Directions ->
Return the first line of the listing below and all the lines after it through the one containing "### From OpenMetadata", exactly, without pictures.
Excerpted records Start Marker
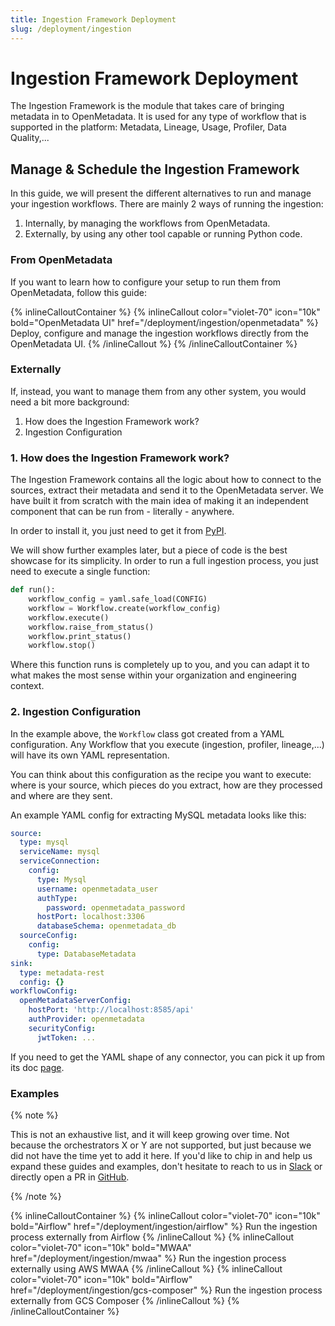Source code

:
 ```yaml
---
title: Ingestion Framework Deployment
slug: /deployment/ingestion
---
```


# Ingestion Framework Deployment

The Ingestion Framework is the module that takes care of bringing metadata in to OpenMetadata. It is used
for any type of workflow that is supported in the platform: Metadata, Lineage, Usage, Profiler, Data Quality,...

## Manage & Schedule the Ingestion Framework

In this guide, we will present the different alternatives to run and manage your ingestion workflows. There are mainly
2 ways of running the ingestion:
1. Internally, by managing the workflows from OpenMetadata.
2. Externally, by using any other tool capable or running Python code.

### From OpenMetadata

If you want to learn how to configure your setup to run them from OpenMetadata, follow this guide:

{% inlineCalloutContainer %}
  {% inlineCallout
    color="violet-70"
    icon="10k"
    bold="OpenMetadata UI"
    href="/deployment/ingestion/openmetadata" %}
    Deploy, configure and manage the ingestion workflows directly from the OpenMetadata UI.
  {% /inlineCallout %}
{% /inlineCalloutContainer %}

### Externally

If, instead, you want to manage them from any other system, you would need a bit more background:
1. How does the Ingestion Framework work?
2. Ingestion Configuration

### 1. How does the Ingestion Framework work?

The Ingestion Framework contains all the logic about how to connect to the sources, extract their metadata
and send it to the OpenMetadata server. We have built it from scratch with the main idea of making it an independent
component that can be run from - literally - anywhere.

In order to install it, you just need to get it from [PyPI](https://pypi.org/project/openmetadata-ingestion/).

We will show further examples later, but a piece of code is the best showcase for its simplicity. In order to run
a full ingestion process, you just need to execute a single function:

```python
def run():
    workflow_config = yaml.safe_load(CONFIG)
    workflow = Workflow.create(workflow_config)
    workflow.execute()
    workflow.raise_from_status()
    workflow.print_status()
    workflow.stop()
```

Where this function runs is completely up to you, and you can adapt it to what makes the most sense within your
organization and engineering context.

### 2. Ingestion Configuration

In the example above, the `Workflow` class got created from a YAML configuration. Any Workflow that you execute (ingestion,
profiler, lineage,...) will have its own YAML representation.

You can think about this configuration as the recipe you want to execute: where is your source, which pieces do you
extract, how are they processed and where are they sent.

An example YAML config for extracting MySQL metadata looks like this:

```yaml
source:
  type: mysql
  serviceName: mysql
  serviceConnection:
    config:
      type: Mysql
      username: openmetadata_user
      authType:
        password: openmetadata_password
      hostPort: localhost:3306
      databaseSchema: openmetadata_db
  sourceConfig:
    config:
      type: DatabaseMetadata
sink:
  type: metadata-rest
  config: {}
workflowConfig:
  openMetadataServerConfig:
    hostPort: 'http://localhost:8585/api'
    authProvider: openmetadata
    securityConfig:
      jwtToken: ...
```

If you need to get the YAML shape of any connector, you can pick it up from its doc [page](/connectors).

### Examples

{% note %}

This is not an exhaustive list, and it will keep growing over time. Not because the orchestrators X or Y are not supported,
but just because we did not have the time yet to add it here. If you'd like to chip in and help us expand these guides and examples,
don't hesitate to reach to us in [Slack](https://slack.open-metadata.org/) or directly open a PR in
[GitHub](https://github.com/open-metadata/OpenMetadata/tree/main/openmetadata-docs/content).

{% /note %}

{% inlineCalloutContainer %}
  {% inlineCallout
    color="violet-70"
    icon="10k"
    bold="Airflow"
    href="/deployment/ingestion/airflow" %}
    Run the ingestion process externally from Airflow
  {% /inlineCallout %}
  {% inlineCallout
    color="violet-70"
    icon="10k"
    bold="MWAA"
    href="/deployment/ingestion/mwaa" %}
    Run the ingestion process externally using AWS MWAA
  {% /inlineCallout %}
  {% inlineCallout
    color="violet-70"
    icon="10k"
    bold="Airflow"
    href="/deployment/ingestion/gcs-composer" %}
    Run the ingestion process externally from GCS Composer
  {% /inlineCallout %}
{% /inlineCalloutContainer %}
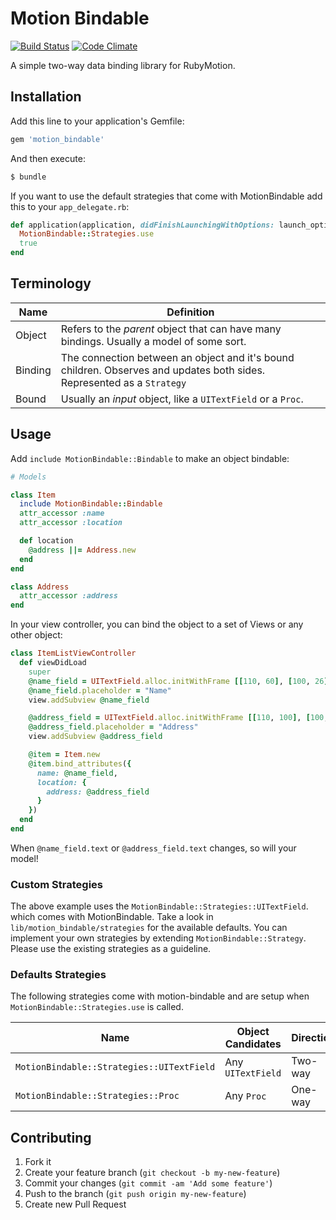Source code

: # Motion Bindable

[![Build Status](https://travis-ci.org/nathankot/motion-bindable.png?branch=master)](https://travis-ci.org/nathankot/motion-bindable)
[![Code Climate](https://codeclimate.com/github/nathankot/motion-bindable.png)](https://codeclimate.com/github/nathankot/motion-bindable)

A simple two-way data binding library for RubyMotion.

## Installation

Add this line to your application's Gemfile:

```ruby
gem 'motion_bindable'
```

And then execute:

```sh
$ bundle
```

If you want to use the default strategies that come with MotionBindable add
this to your `app_delegate.rb`:

``` ruby
def application(application, didFinishLaunchingWithOptions: launch_options)
  MotionBindable::Strategies.use
  true
end
```

## Terminology

| Name    | Definition                                                                                                             |
| ---     | ---                                                                                                                    |
| Object  | Refers to the _parent_ object that can have many bindings. Usually a model of some sort.                               |
| Binding | The connection between an object and it's bound children. Observes and updates both sides. Represented as a `Strategy` |
| Bound   | Usually an _input_ object, like a `UITextField` or a `Proc`.                                                           |

## Usage

Add `include MotionBindable::Bindable` to make an object bindable:

```ruby
# Models

class Item
  include MotionBindable::Bindable
  attr_accessor :name
  attr_accessor :location

  def location
    @address ||= Address.new
  end
end

class Address
  attr_accessor :address
end
```

In your view controller, you can bind the object to a set of Views or any
other object:

```ruby
class ItemListViewController
  def viewDidLoad
    super
    @name_field = UITextField.alloc.initWithFrame [[110, 60], [100, 26]]
    @name_field.placeholder = "Name"
    view.addSubview @name_field

    @address_field = UITextField.alloc.initWithFrame [[110, 100], [100, 26]]
    @address_field.placeholder = "Address"
    view.addSubview @address_field

    @item = Item.new
    @item.bind_attributes({
      name: @name_field,
      location: {
        address: @address_field
      }
    })
  end
end
```

When `@name_field.text` or `@address_field.text` changes, so will your model!

### Custom Strategies

The above example uses the `MotionBindable::Strategies::UITextField`.  which
comes with MotionBindable. Take a look in `lib/motion_bindable/strategies` for
the available defaults. You can implement your own strategies by extending
`MotionBindable::Strategy`. Please use the existing strategies as a guideline.

### Defaults Strategies

The following strategies come with motion-bindable and are setup when
`MotionBindable::Strategies.use` is called.

| Name                                      | Object Candidates | Direction |
| ----------------------------------------- | ----------------- | --------- |
| `MotionBindable::Strategies::UITextField` | Any `UITextField` | Two-way   |
| `MotionBindable::Strategies::Proc`        | Any `Proc`        | One-way   |

## Contributing

1. Fork it
2. Create your feature branch (`git checkout -b my-new-feature`)
3. Commit your changes (`git commit -am 'Add some feature'`)
4. Push to the branch (`git push origin my-new-feature`)
5. Create new Pull Request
Excerpted records End Marker
Answer to this exercise ->
Source code

:
 ```yaml
---
title: Ingestion Framework Deployment
slug: /deployment/ingestion
---
```


# Ingestion Framework Deployment

The Ingestion Framework is the module that takes care of bringing metadata in to OpenMetadata. It is used
for any type of workflow that is supported in the platform: Metadata, Lineage, Usage, Profiler, Data Quality,...

## Manage & Schedule the Ingestion Framework

In this guide, we will present the different alternatives to run and manage your ingestion workflows. There are mainly
2 ways of running the ingestion:
1. Internally, by managing the workflows from OpenMetadata.
2. Externally, by using any other tool capable or running Python code.

### From OpenMetadata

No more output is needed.